* [Work instruction]: Work out how many lines of the data contain "results" and reply with that number alone.

++++ Task inputs

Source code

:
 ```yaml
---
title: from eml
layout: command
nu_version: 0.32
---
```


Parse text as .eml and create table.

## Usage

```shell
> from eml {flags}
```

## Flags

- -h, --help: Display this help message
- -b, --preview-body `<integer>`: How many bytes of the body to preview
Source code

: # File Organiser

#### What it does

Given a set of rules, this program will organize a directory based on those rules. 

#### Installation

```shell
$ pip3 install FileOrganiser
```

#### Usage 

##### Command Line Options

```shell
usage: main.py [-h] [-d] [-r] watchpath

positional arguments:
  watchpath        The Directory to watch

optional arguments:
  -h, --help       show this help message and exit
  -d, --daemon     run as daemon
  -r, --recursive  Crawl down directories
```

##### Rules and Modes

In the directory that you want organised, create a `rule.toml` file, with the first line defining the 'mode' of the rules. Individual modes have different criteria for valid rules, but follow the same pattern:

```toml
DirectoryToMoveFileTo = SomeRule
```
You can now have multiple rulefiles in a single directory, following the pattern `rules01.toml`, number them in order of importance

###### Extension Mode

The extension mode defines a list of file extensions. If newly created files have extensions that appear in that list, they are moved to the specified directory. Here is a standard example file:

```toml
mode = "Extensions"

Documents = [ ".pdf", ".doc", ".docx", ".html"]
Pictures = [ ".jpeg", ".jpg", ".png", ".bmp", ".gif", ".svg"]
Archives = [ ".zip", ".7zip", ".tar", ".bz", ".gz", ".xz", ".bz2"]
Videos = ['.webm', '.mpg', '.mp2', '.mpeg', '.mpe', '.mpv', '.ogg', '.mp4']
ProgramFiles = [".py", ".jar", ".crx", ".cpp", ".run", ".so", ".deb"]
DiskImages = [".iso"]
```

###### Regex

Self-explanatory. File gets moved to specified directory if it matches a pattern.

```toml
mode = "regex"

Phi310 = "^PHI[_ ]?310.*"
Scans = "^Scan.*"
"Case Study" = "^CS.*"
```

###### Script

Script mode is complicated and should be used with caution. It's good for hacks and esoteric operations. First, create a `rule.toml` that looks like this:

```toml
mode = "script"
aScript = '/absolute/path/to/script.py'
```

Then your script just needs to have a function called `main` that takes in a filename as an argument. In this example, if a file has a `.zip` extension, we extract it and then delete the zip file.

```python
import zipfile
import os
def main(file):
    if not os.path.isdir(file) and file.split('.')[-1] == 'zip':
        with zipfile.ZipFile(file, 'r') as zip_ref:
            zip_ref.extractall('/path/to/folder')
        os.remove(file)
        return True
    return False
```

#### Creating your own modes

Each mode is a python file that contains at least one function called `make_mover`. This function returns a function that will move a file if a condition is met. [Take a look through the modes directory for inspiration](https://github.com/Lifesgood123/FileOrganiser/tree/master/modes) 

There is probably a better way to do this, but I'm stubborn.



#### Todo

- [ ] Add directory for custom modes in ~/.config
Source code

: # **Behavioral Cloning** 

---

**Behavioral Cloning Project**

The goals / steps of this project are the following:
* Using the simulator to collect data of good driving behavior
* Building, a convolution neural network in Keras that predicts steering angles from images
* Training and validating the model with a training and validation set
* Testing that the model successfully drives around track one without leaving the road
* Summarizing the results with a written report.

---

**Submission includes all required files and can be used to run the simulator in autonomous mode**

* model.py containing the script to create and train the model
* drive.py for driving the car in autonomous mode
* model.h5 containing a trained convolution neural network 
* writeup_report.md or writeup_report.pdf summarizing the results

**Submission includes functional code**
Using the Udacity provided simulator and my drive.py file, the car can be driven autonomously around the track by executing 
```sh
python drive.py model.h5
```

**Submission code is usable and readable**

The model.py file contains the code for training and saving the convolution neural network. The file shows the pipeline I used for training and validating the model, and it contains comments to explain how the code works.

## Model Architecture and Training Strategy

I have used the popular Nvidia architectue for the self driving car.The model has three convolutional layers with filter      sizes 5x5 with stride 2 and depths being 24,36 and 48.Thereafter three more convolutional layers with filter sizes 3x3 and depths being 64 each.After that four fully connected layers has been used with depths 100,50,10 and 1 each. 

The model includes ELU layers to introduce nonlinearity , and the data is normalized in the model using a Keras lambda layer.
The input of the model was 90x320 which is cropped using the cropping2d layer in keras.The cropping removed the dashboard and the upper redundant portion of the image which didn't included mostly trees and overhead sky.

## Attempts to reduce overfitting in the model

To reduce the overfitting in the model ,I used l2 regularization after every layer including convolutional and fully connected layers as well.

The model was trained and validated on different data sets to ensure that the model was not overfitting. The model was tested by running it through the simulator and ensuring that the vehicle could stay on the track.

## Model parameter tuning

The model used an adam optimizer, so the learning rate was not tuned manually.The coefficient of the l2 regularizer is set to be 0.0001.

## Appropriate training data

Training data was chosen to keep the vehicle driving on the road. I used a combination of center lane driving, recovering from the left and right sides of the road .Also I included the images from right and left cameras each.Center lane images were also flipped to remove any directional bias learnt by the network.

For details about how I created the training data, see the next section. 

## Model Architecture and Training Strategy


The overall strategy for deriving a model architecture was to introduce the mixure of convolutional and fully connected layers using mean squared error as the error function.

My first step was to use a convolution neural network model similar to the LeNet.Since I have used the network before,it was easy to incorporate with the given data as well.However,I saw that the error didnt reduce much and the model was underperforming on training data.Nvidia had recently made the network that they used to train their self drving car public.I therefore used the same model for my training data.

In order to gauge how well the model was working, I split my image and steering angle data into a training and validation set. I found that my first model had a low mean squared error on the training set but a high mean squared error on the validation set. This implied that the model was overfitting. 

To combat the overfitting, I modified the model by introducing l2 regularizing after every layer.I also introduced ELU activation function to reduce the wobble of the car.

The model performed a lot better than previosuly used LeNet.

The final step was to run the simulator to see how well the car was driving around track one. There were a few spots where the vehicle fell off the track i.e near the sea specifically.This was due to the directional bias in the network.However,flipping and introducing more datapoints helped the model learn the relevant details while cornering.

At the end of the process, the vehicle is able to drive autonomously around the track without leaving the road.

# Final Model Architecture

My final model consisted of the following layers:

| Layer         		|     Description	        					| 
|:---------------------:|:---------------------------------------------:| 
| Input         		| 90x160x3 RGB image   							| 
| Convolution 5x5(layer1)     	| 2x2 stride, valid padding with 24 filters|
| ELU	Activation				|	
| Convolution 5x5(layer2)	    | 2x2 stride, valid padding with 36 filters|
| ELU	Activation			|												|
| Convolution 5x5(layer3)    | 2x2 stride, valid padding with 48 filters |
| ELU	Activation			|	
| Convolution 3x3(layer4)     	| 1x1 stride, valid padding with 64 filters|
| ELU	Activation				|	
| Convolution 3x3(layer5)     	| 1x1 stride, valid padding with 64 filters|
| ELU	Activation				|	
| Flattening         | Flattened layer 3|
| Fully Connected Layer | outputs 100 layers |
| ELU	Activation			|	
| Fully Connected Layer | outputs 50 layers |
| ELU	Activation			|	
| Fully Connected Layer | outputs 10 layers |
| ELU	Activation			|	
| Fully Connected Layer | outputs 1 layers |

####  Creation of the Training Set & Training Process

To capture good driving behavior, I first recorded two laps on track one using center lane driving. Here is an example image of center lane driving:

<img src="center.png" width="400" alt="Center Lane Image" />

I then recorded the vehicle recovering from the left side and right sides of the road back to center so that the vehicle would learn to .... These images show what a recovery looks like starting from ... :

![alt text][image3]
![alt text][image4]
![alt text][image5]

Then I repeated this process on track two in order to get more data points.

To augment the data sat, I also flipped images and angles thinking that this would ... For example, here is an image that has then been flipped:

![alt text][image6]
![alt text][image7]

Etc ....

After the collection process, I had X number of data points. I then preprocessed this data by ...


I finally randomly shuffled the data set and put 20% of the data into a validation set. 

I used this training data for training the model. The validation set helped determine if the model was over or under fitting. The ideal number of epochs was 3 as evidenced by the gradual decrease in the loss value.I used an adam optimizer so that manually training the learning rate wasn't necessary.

++++++++

* [Response for this exercise]: 2